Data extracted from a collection

──────────────────────────────

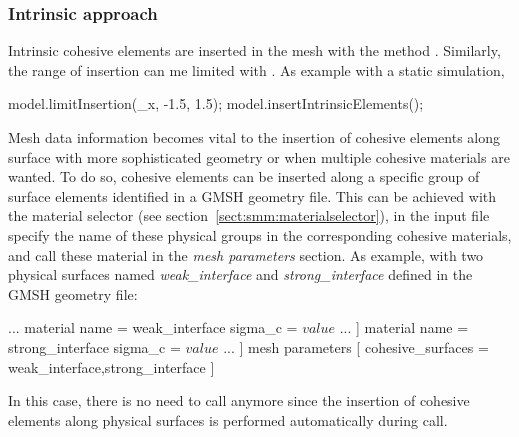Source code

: \subsubsection{Intrinsic approach \label{intrinsic_insertion}}
Intrinsic cohesive elements are inserted in the mesh with the method 
. Similarly, the range of insertion can me limited 
with . As example with a static simulation,
\begin{cpp}
  model.limitInsertion(_x, -1.5, 1.5);
  model.insertIntrinsicElements();
\end{cpp} 
Mesh data information becomes vital to the insertion of cohesive elements along 
surface with more sophisticated geometry or when multiple cohesive materials are 
wanted. To do so, cohesive elements can be inserted along a 
specific group of surface elements identified in a GMSH geometry file. This can 
be achieved with the material selector (see section~\ref{sect:smm:materialselector}), in the input file specify the name of these physical groups in the corresponding cohesive materials, and call these material in the \textit{mesh parameters} section. As example, with two physical surfaces named 
\textit{weak\_interface} and \textit{strong\_interface} defined in the GMSH 
geometry file:
\begin{cpp}
...
  material %
     name = weak_interface
     sigma_c = $value$
     ...
  ]
  material %
     name = strong_interface
     sigma_c = $value$
     ...
  ]
  mesh parameters [
     	cohesive_surfaces = weak_interface,strong_interface
  ]
\end{cpp}

In this case, there is no need to call  anymore 
since the insertion of cohesive elements along physical surfaces is performed 
automatically during  call.    
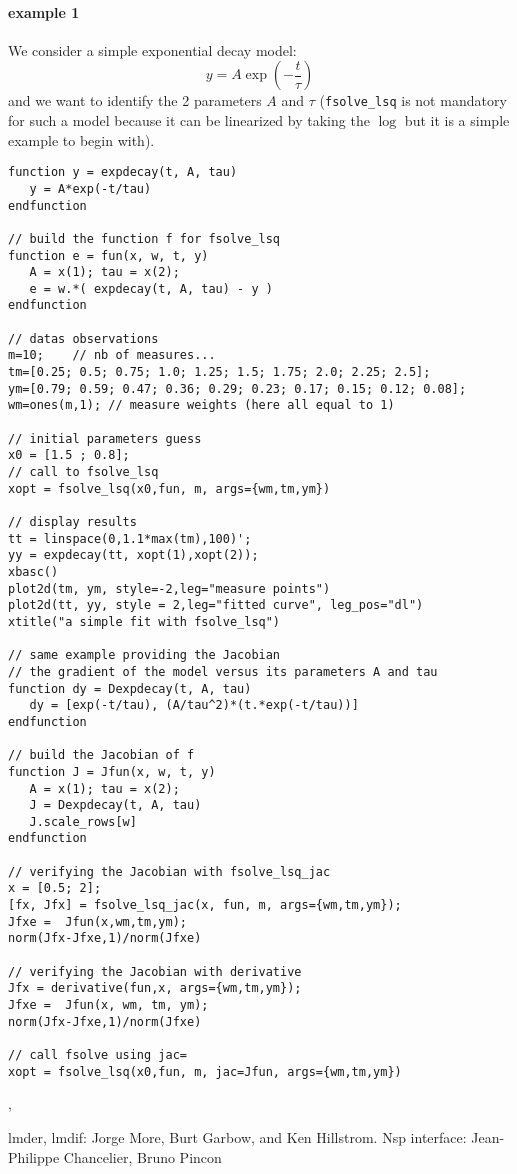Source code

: \begin{examples}
\paragraph{example 1} 
We consider a simple exponential decay model:
$$
 y = A \exp(-\frac{t}{\tau})
$$
and we want to identify the 2 parameters $A$ and $\tau$ (\verb+fsolve_lsq+ is not
mandatory for such a model because it can be linearized by taking the $\log$ but
it is a simple example to begin with). 

\begin{Verbatim}
function y = expdecay(t, A, tau)
   y = A*exp(-t/tau) 
endfunction

// build the function f for fsolve_lsq
function e = fun(x, w, t, y)
   A = x(1); tau = x(2);
   e = w.*( expdecay(t, A, tau) - y )
endfunction

// datas observations
m=10;    // nb of measures...
tm=[0.25; 0.5; 0.75; 1.0; 1.25; 1.5; 1.75; 2.0; 2.25; 2.5];
ym=[0.79; 0.59; 0.47; 0.36; 0.29; 0.23; 0.17; 0.15; 0.12; 0.08];
wm=ones(m,1); // measure weights (here all equal to 1)

// initial parameters guess
x0 = [1.5 ; 0.8];
// call to fsolve_lsq
xopt = fsolve_lsq(x0,fun, m, args={wm,tm,ym})

// display results
tt = linspace(0,1.1*max(tm),100)';
yy = expdecay(tt, xopt(1),xopt(2));
xbasc()
plot2d(tm, ym, style=-2,leg="measure points")
plot2d(tt, yy, style = 2,leg="fitted curve", leg_pos="dl")
xtitle("a simple fit with fsolve_lsq")

// same example providing the Jacobian
// the gradient of the model versus its parameters A and tau
function dy = Dexpdecay(t, A, tau)
   dy = [exp(-t/tau), (A/tau^2)*(t.*exp(-t/tau))]
endfunction

// build the Jacobian of f
function J = Jfun(x, w, t, y)
   A = x(1); tau = x(2);
   J = Dexpdecay(t, A, tau)
   J.scale_rows[w]
endfunction

// verifying the Jacobian with fsolve_lsq_jac
x = [0.5; 2]; 
[fx, Jfx] = fsolve_lsq_jac(x, fun, m, args={wm,tm,ym});
Jfxe =  Jfun(x,wm,tm,ym);
norm(Jfx-Jfxe,1)/norm(Jfxe)

// verifying the Jacobian with derivative
Jfx = derivative(fun,x, args={wm,tm,ym});
Jfxe =  Jfun(x, wm, tm, ym);
norm(Jfx-Jfxe,1)/norm(Jfxe)

// call fsolve using jac=
xopt = fsolve_lsq(x0,fun, m, jac=Jfun, args={wm,tm,ym})
\end{Verbatim}

\end{examples}

\begin{manseealso}
  , 
\end{manseealso}

\begin{authors}
 lmder, lmdif: Jorge More, Burt Garbow, and Ken Hillstrom. Nsp interface: Jean-Philippe Chancelier, Bruno Pincon
\end{authors}
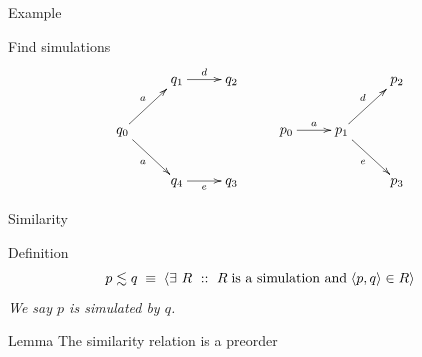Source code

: \documentclass[aspectratio=169]{beamer}
\begin{document}
\begin{slide}{Example}

\begin{exampleblock}{\exercise Find simulations}
\begin{equation*}
\xymatrix{
& q_1  \ar[r]^{d} & q_2 &       &        &                              p_2\\
q_0 \ar[ru]^{a} \ar[rd]_{a} &  & & p_0 \ar[r]^{a} & p_1 \ar[ru]^{d} \ar[rd]_{e} & \\
& q_4  \ar[r]_{e} & q_3 &       &        &                              p_3\\
}
\end{equation*}
\end{exampleblock}

\vspace{0.2cm}
\visible<2->{\exerciseBack\begin{equation*}
q_0 \lesssim p_0 \text{\hspace{0.5cm} cf. \hspace{0.3cm}} 
\enset{\pair{q_0,p_0}, \pair{q_1,p_1},\pair{q_4,p_1},\alert{\ldots}} %
\end{equation*}}
\end{slide}

\exerciseAdd


\begin{slide}{Similarity}
\small

\begin{block}{Definition}
\centering
\[p \lesssim q\; \equiv\; \rcb{\exists}{R}{}{R\; \text{is a simulation and}\; \pair{p,q} \in R} 
\]
\emph{We say \alert{$p$ is simulated by $q$}.}
\end{block}


\begin{block}{Lemma}
The similarity relation is a preorder\\
\end{block}
\end{slide}
\end{document}
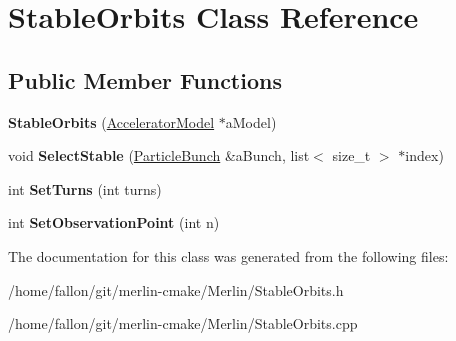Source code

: \hypertarget{classStableOrbits}{}\section{Stable\+Orbits Class Reference}
\label{classStableOrbits}
\subsection*{Public Member Functions}
\begin{DoxyCompactItemize}
\item 
\mbox{\label{classStableOrbits_adc22d5b010726140342f489ae1dbdeb0}} 
{\bfseries Stable\+Orbits} (\hyperlink{classAcceleratorModel}{Accelerator\+Model} $\ast$a\+Model)
\item 
\mbox{\label{classStableOrbits_a8803774adaf06714d37928b7328df56a}} 
void {\bfseries Select\+Stable} (\hyperlink{classParticleTracking_1_1ParticleBunch}{Particle\+Bunch} \&a\+Bunch, list$<$ size\+\_\+t $>$ $\ast$index)
\item 
\mbox{\label{classStableOrbits_a0a67caca85f091dd5942da1da7f44833}} 
int {\bfseries Set\+Turns} (int turns)
\item 
\mbox{\label{classStableOrbits_afbce827e3e7e07af9374cccb1421c527}} 
int {\bfseries Set\+Observation\+Point} (int n)
\end{DoxyCompactItemize}


The documentation for this class was generated from the following files\+:\begin{DoxyCompactItemize}
\item 
/home/fallon/git/merlin-\/cmake/\+Merlin/Stable\+Orbits.\+h\item 
/home/fallon/git/merlin-\/cmake/\+Merlin/Stable\+Orbits.\+cpp\end{DoxyCompactItemize}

──────────────────────────────

* TASK OBJECTIVE:
No picture is to be printed. Output exactly the lines above from the line containing "since the insertion" through the line containing "initial parameters guess".

* WRITTEN SOLUTION:
since the insertion of cohesive elements along physical surfaces is performed 
automatically during  call.    
Source code

: \begin{examples}
\paragraph{example 1} 
We consider a simple exponential decay model:
$$
 y = A \exp(-\frac{t}{\tau})
$$
and we want to identify the 2 parameters $A$ and $\tau$ (\verb+fsolve_lsq+ is not
mandatory for such a model because it can be linearized by taking the $\log$ but
it is a simple example to begin with). 

\begin{Verbatim}
function y = expdecay(t, A, tau)
   y = A*exp(-t/tau) 
endfunction

// build the function f for fsolve_lsq
function e = fun(x, w, t, y)
   A = x(1); tau = x(2);
   e = w.*( expdecay(t, A, tau) - y )
endfunction

// datas observations
m=10;    // nb of measures...
tm=[0.25; 0.5; 0.75; 1.0; 1.25; 1.5; 1.75; 2.0; 2.25; 2.5];
ym=[0.79; 0.59; 0.47; 0.36; 0.29; 0.23; 0.17; 0.15; 0.12; 0.08];
wm=ones(m,1); // measure weights (here all equal to 1)

// initial parameters guess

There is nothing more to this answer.